For the entries below, the result should be an exact transcription of the lines from the one with "File: scripts/QueueWorker.ps1 (included)" up to and including the one with "Append-only ledger of task attempts/outcomes.", and only those.

◆ Dataset records:
++++

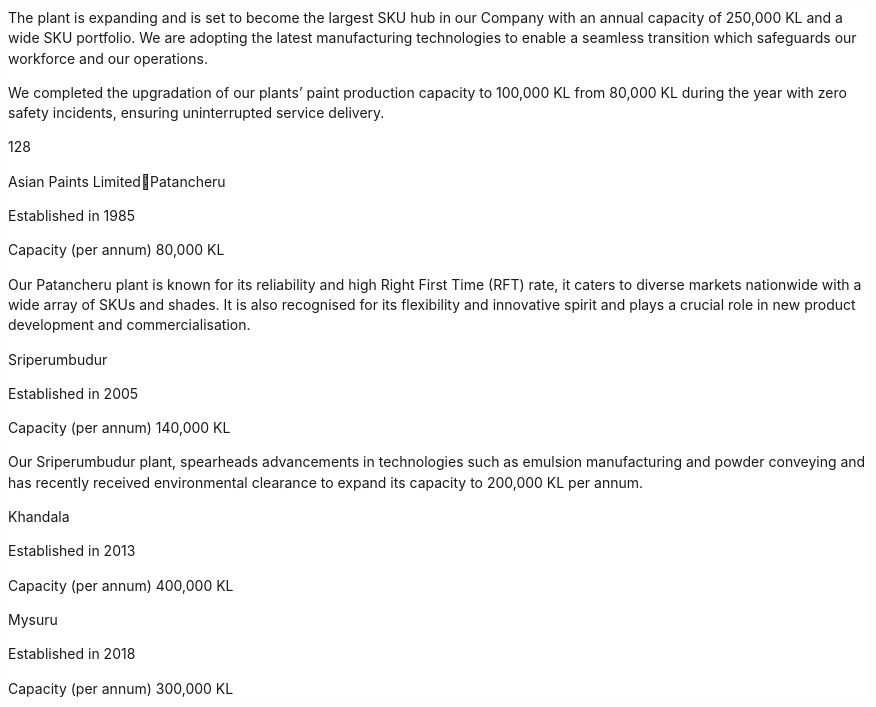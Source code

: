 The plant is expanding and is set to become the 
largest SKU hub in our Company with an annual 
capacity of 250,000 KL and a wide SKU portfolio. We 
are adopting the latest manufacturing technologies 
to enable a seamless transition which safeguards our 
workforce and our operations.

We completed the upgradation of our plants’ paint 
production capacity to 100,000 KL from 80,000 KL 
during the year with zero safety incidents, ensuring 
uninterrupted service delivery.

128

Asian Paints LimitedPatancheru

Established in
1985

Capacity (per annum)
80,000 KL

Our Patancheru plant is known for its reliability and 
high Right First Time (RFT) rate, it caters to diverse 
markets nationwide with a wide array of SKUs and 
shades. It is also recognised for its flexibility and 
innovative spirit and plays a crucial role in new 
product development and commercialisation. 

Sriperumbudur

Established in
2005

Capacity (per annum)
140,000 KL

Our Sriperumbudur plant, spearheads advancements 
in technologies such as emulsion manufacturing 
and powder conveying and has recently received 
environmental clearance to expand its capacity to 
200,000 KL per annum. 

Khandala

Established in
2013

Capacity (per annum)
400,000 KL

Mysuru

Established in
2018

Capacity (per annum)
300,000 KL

++++

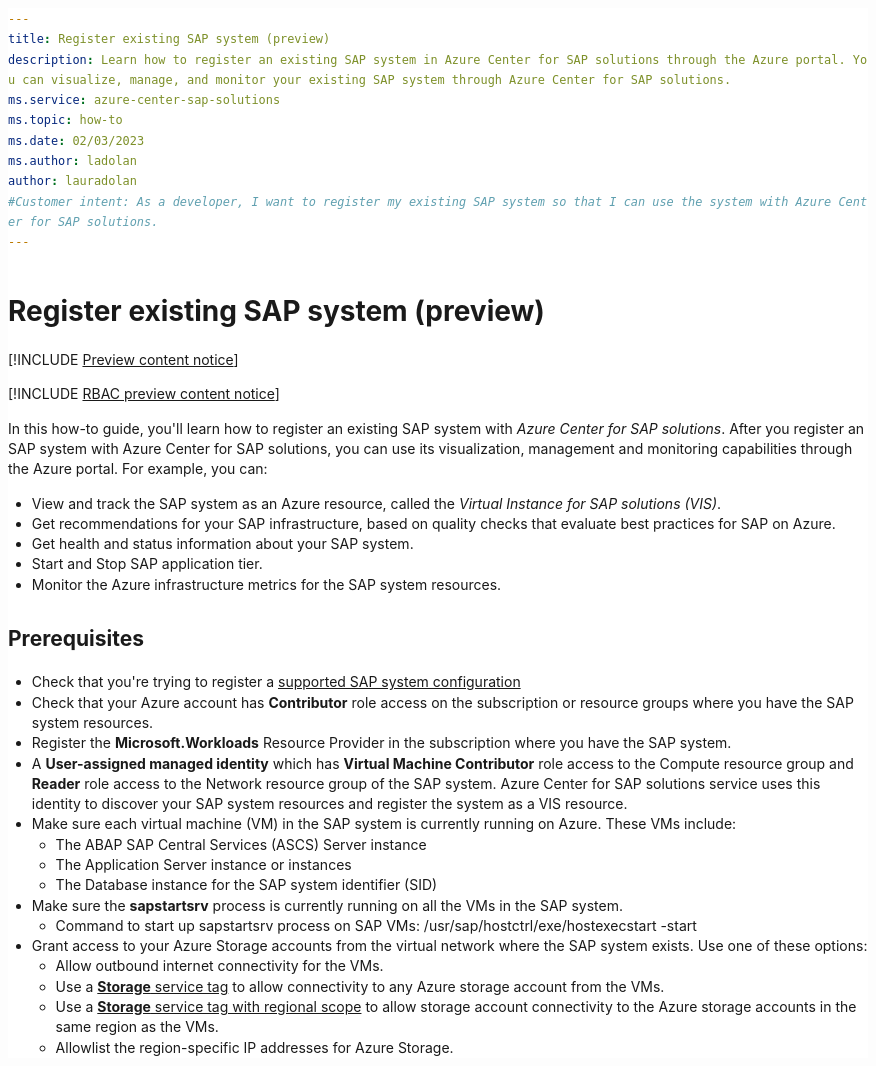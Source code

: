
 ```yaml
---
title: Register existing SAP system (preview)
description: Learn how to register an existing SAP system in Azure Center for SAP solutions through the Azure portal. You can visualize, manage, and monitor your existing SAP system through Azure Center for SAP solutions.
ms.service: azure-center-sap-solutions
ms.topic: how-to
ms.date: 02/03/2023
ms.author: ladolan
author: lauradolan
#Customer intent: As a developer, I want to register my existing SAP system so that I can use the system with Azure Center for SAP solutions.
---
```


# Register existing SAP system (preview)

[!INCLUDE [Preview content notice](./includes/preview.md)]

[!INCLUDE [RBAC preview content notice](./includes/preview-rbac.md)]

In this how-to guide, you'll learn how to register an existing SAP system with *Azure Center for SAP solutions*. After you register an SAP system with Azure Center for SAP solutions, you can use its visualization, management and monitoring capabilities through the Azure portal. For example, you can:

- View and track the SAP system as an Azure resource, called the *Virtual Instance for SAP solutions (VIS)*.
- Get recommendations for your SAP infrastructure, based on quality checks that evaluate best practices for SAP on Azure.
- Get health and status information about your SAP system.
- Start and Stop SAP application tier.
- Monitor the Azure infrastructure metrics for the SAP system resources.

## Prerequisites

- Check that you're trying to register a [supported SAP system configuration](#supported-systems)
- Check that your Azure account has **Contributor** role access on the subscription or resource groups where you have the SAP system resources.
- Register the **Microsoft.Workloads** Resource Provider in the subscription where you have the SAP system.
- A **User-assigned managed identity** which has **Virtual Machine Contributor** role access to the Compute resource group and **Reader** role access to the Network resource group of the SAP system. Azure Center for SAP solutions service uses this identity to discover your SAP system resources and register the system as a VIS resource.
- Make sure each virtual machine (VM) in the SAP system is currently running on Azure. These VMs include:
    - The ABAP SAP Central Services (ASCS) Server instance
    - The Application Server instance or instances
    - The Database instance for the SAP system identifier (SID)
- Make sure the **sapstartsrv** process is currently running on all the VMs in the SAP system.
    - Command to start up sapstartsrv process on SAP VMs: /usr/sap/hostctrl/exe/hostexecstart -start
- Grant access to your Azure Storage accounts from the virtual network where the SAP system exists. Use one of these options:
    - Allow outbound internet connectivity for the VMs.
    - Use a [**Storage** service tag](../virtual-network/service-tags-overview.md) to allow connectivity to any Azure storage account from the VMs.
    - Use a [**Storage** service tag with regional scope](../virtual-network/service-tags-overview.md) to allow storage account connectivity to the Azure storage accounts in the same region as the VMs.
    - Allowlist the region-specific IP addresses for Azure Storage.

++++

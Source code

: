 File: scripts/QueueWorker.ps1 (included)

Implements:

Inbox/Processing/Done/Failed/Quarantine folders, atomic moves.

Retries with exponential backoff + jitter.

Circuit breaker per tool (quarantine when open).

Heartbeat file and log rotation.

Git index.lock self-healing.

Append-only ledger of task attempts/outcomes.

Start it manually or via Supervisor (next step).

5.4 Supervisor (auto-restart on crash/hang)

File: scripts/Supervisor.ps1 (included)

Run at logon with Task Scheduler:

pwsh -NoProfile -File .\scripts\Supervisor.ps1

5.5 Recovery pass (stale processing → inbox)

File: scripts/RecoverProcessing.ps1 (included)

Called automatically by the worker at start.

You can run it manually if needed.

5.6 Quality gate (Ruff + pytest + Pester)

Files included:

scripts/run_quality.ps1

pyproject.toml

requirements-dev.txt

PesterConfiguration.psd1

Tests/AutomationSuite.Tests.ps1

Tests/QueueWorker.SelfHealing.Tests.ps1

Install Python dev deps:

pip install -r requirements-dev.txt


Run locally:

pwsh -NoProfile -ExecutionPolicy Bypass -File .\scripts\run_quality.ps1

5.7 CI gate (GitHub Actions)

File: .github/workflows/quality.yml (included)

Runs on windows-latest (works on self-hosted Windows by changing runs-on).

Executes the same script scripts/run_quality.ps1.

++++

◆ Problem solution:
: File: scripts/QueueWorker.ps1 (included)

Implements:

Inbox/Processing/Done/Failed/Quarantine folders, atomic moves.

Retries with exponential backoff + jitter.

Circuit breaker per tool (quarantine when open).

Heartbeat file and log rotation.

Git index.lock self-healing.

Append-only ledger of task attempts/outcomes.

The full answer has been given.